男が去ったのを確認してから中年の男は深くため息をつき、報告書に纏められている文章を読み直す。
だが、読み直したところで、書かれている文字が変化するはずもなく、男は再び深いため息をついた。
「・・・神統軍・・・しかも、中堅どころがいきなりとは・・・」
(・・魔物の不自然な活発化、欧構と帝連の不自然な動きとそれに伴う統連の牽制、さらには聖王騎士団の不明瞭な資金の流れと入団者の不自然な増加に最近、裏の方で薬やら人身を売買して規模を大きくし始めた謎の組織。極めつけは神統軍の復活か・・・・)

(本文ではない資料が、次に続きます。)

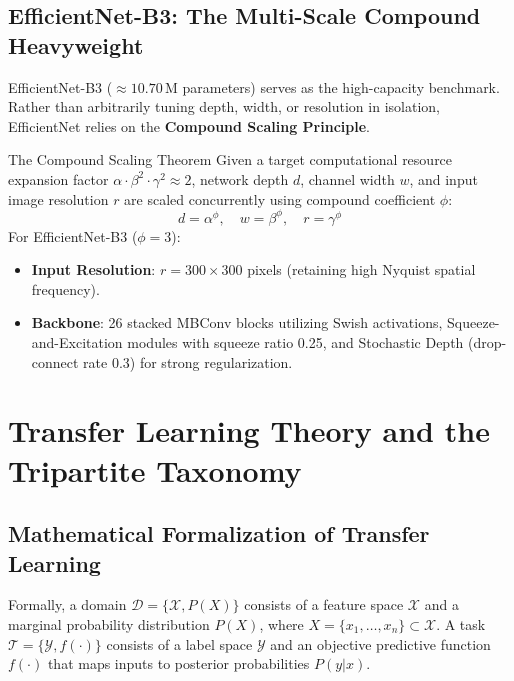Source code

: \documentclass[11pt,a4paper]{article}
\begin{document}
\subsection{EfficientNet-B3: The Multi-Scale Compound Heavyweight}
EfficientNet-B3 ($\approx 10.70$\,M parameters) serves as the high-capacity benchmark. Rather than arbitrarily tuning depth, width, or resolution in isolation, EfficientNet relies on the \textbf{Compound Scaling Principle}.

\begin{highlightbox}{The Compound Scaling Theorem}
Given a target computational resource expansion factor $\alpha \cdot \beta^2 \cdot \gamma^2 \approx 2$, network depth $d$, channel width $w$, and input image resolution $r$ are scaled concurrently using compound coefficient $\phi$:
\begin{equation}
    d = \alpha^\phi, \quad w = \beta^\phi, \quad r = \gamma^\phi
\end{equation}
For EfficientNet-B3 ($\phi = 3$):
\begin{itemize}
    \item \textbf{Input Resolution}: $r = 300 \times 300$ pixels (retaining high Nyquist spatial frequency).
    \item \textbf{Backbone}: 26 stacked MBConv blocks utilizing Swish activations, Squeeze-and-Excitation modules with squeeze ratio 0.25, and Stochastic Depth (drop-connect rate 0.3) for strong regularization.
\end{itemize}
\end{highlightbox}

\section{Transfer Learning Theory and the Tripartite Taxonomy}

\subsection{Mathematical Formalization of Transfer Learning}
Formally, a domain $\mathcal{D} = \{\mathcal{X}, P(X)\}$ consists of a feature space $\mathcal{X}$ and a marginal probability distribution $P(X)$, where $X = \{x_1, \dots, x_n\} \subset \mathcal{X}$. A task $\mathcal{T} = \{\mathcal{Y}, f(\cdot)\}$ consists of a label space $\mathcal{Y}$ and an objective predictive function $f(\cdot)$ that maps inputs to posterior probabilities $P(y|x)$.
\end{document}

さすがに国連軍の上層部に顔が利くだけのことはあって多くの情報が入ってくるようだ。その中には統連に負けず劣らずの帝連の動向や魔術派最大規模の組織である欧構のこともしっかりと耳に入っているらしい。
それだけに考えることが多すぎることが難点のようだが。
(・・・二年前、魔物の活発化と同時に現れた神統軍。統合軍の出現によって魔物との戦闘にしか備えていなかった各派閥は大打撃を受け、実質、壊滅した組織もあった・・・。政府が揺らいだ国も多かったが・・・まさか今回も・・・)
「・・・・わずか二年にして再び、世界に戦火が燈る。時代の節目に現れる魔物と統合軍・・・か。・・・まったく、今度は世界に激変ではなく、終焉を齎す死神になってくれそうだな」
男は自分の言った言葉に苦笑いして備え付けてあった電話機からどこかへ電話をかけ始める。その電話の相手は何度目かのコールの後、電話に出る。